Everyone at Augusta National Golf Club still seems to want to talk about it. Johnson, the 33-year-old Coastal Carolina alumnus and world’s No. 1 golfer, still does not particularly.

“I get asked it every day out here on the range or walking down the fairway so I’m reminded all the time,” Johnson said. “So, yeah, I’m definitely thinking about it [this week]. It is what it is. It was kind of just a freak thing and it happened, there's nothing I can do about it except I'm here this year, hopefully I can tee it up on Thursday, and definitely be looking forward to that.”

The Columbia native and Dutch Fork High School product was the runaway favorite entering last year’s event until Wednesday afternoon, less than 24 hours before he was to tee off, when his agent David Winkle released a statement saying Johnson had fallen on a staircase and “landed very hard on his lower back.” At the time of the statement, there still was hope he would play, but after an attempted warmup on Thursday, he withdrew.

Asked what he planned to do this Wednesday, Johnson replied, “Take it real easy.”

Johnson had won three consecutive events heading into last year’s Masters. This season, he has four top 10s and one victory (the Sentry Tournament of Champions in January) in six starts.
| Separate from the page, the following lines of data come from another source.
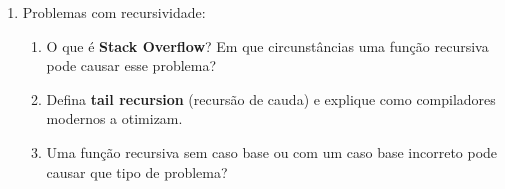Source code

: \documentclass[a4paper,11pt]{report}
\begin{document}
\begin{enumerate}
\item Problemas com recursividade:

\begin{enumerate}
 \item[a)] O que é \textbf{Stack Overflow}? Em que circunstâncias uma função recursiva pode causar esse problema?
 
 \item[b)] Defina \textbf{tail recursion} (recursão de cauda) e explique como compiladores modernos a otimizam.
 
 \item[c)] Uma função recursiva sem caso base ou com um caso base incorreto pode causar que tipo de problema?
\end{enumerate}

\end{enumerate}
\end{document}

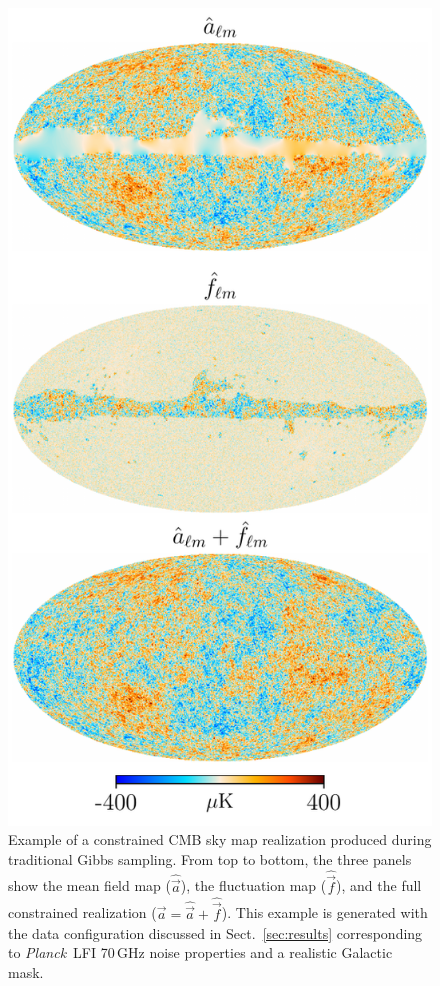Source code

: \documentclass[twocolumn]{../common/aa}
\def\Planck{\emph{Planck}}
\renewcommand{\a}[0]{\vec{a}}
\newcommand{\f}[0]{\vec{f}}
\begin{document}
\begin{figure}
	\centering
	\includegraphics[width=\linewidth]{figures/s_hat_f_hat.pdf}
	\caption{\label{fig:sky_map}Example of a constrained CMB sky map realization produced during traditional Gibbs sampling. From top to bottom, the three panels show the mean field map ($\hat{\a}$), the fluctuation map ($\hat{\f}$), and the full constrained realization ($\a = \hat{\a}+\hat{\f}$). This example is generated with the data configuration discussed in Sect.~\ref{sec:results} corresponding to \Planck\ LFI 70\,GHz noise properties and a realistic Galactic mask.}
\end{figure}
\end{document}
“I know what it takes to get it done in a major, and it's never easy,” Johnson said. “I've been in this situation quite a few times where I've had a chance to win, and no matter what you do or how you prepare, it's not easy to win. This week's going to be no different. My preparation's been very good, though, I think leading into this week.”

Johnson was off last week and said he spent Tuesday and Wednesday at Augusta National, then returned Sunday to complete his Masters preparation.

Until last year’s injury, Johnson was trending in the right direction at Augusta National. He finished a career-best tied for sixth in 2015 and then topped that by tying for fourth in 2016. That came after an average finish of 30th from 2010-2013 before a missed cut in 2014.

“The more you play here, kind of the more comfortable you get around this golf course, you know what tee shots and where to hit it and the flags and kind of how to attack the golf course, so that plays a part in it,” he said. “Then I think just me as a golfer getting better and just all throughout the whole game, just having more confidence, hitting it better, driving it better, doing everything a little bit better always helps around here.”

Johnson will be going for his second career major to pair with the 2016 U.S. Open. This year, he’ll have to get past a rejuvenated Tiger Woods, who was dominating the game as Johnson was learning the game and is going for his 15th career major.

“As far as giving me more juice, no, it doesn't do that,” Johnson said of Woods’ presence as a contender this week. “I don't think I need any for this week, but, yeah, it's good for the game of golf, absolutely.”

Johnson is scheduled to tee off at 2 p.m. in Thursday’s first round with 2017 Masters runner-up Justin Rose and Rafael Cabrera-Bello.